REQUIRED ACTION: Going from the top of the data below, give again each line through the one containing "e 2, respectivamente", both ends kept.

*** Opening of DATASET EXTRACT ***

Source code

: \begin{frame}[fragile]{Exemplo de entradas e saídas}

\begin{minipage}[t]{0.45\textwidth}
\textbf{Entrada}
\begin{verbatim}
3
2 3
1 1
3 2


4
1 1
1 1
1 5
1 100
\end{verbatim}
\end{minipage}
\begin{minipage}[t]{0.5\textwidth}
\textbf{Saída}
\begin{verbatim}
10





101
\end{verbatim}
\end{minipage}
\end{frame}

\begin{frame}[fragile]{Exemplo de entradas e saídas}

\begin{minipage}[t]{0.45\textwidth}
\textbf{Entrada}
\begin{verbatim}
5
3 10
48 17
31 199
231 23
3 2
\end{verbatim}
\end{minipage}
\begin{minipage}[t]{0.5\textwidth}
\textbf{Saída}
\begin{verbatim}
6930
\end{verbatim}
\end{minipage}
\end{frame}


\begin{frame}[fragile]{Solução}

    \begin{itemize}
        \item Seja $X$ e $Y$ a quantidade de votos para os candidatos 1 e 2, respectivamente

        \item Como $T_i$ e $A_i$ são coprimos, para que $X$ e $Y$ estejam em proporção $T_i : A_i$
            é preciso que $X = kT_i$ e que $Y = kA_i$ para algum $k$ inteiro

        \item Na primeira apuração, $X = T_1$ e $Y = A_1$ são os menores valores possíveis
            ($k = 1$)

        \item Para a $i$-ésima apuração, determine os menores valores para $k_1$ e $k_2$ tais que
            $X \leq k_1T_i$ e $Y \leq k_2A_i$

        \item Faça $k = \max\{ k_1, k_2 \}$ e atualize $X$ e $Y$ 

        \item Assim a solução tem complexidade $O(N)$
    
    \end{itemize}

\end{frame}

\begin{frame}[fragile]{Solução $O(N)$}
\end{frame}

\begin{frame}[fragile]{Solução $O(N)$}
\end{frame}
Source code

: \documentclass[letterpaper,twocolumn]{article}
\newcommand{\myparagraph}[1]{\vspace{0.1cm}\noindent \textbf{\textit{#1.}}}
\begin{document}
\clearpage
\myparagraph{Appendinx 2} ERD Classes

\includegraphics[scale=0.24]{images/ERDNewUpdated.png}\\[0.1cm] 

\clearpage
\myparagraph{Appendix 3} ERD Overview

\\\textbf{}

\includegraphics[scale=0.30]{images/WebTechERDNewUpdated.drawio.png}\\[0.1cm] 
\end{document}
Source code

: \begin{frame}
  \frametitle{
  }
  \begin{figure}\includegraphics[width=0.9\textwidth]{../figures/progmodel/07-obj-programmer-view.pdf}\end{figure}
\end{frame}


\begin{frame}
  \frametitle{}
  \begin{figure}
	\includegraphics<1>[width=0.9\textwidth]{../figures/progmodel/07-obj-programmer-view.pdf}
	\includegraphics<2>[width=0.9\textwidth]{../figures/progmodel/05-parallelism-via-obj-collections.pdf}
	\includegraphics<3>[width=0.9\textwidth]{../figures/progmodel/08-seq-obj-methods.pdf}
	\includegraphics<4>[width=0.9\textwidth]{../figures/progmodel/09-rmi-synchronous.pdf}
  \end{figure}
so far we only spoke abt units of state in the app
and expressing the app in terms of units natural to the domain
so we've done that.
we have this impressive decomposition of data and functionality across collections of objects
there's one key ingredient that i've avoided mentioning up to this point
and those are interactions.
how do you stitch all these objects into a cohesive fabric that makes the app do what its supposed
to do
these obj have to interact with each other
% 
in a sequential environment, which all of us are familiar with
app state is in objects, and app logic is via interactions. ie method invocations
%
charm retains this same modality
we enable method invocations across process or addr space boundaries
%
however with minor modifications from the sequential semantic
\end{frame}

*** Close of DATASET EXTRACT ***

SOLVED PROBLEM:
Source code

: \begin{frame}[fragile]{Exemplo de entradas e saídas}

\begin{minipage}[t]{0.45\textwidth}
\textbf{Entrada}
\begin{verbatim}
3
2 3
1 1
3 2


4
1 1
1 1
1 5
1 100
\end{verbatim}
\end{minipage}
\begin{minipage}[t]{0.5\textwidth}
\textbf{Saída}
\begin{verbatim}
10





101
\end{verbatim}
\end{minipage}
\end{frame}

\begin{frame}[fragile]{Exemplo de entradas e saídas}

\begin{minipage}[t]{0.45\textwidth}
\textbf{Entrada}
\begin{verbatim}
5
3 10
48 17
31 199
231 23
3 2
\end{verbatim}
\end{minipage}
\begin{minipage}[t]{0.5\textwidth}
\textbf{Saída}
\begin{verbatim}
6930
\end{verbatim}
\end{minipage}
\end{frame}


\begin{frame}[fragile]{Solução}

    \begin{itemize}
        \item Seja $X$ e $Y$ a quantidade de votos para os candidatos 1 e 2, respectivamente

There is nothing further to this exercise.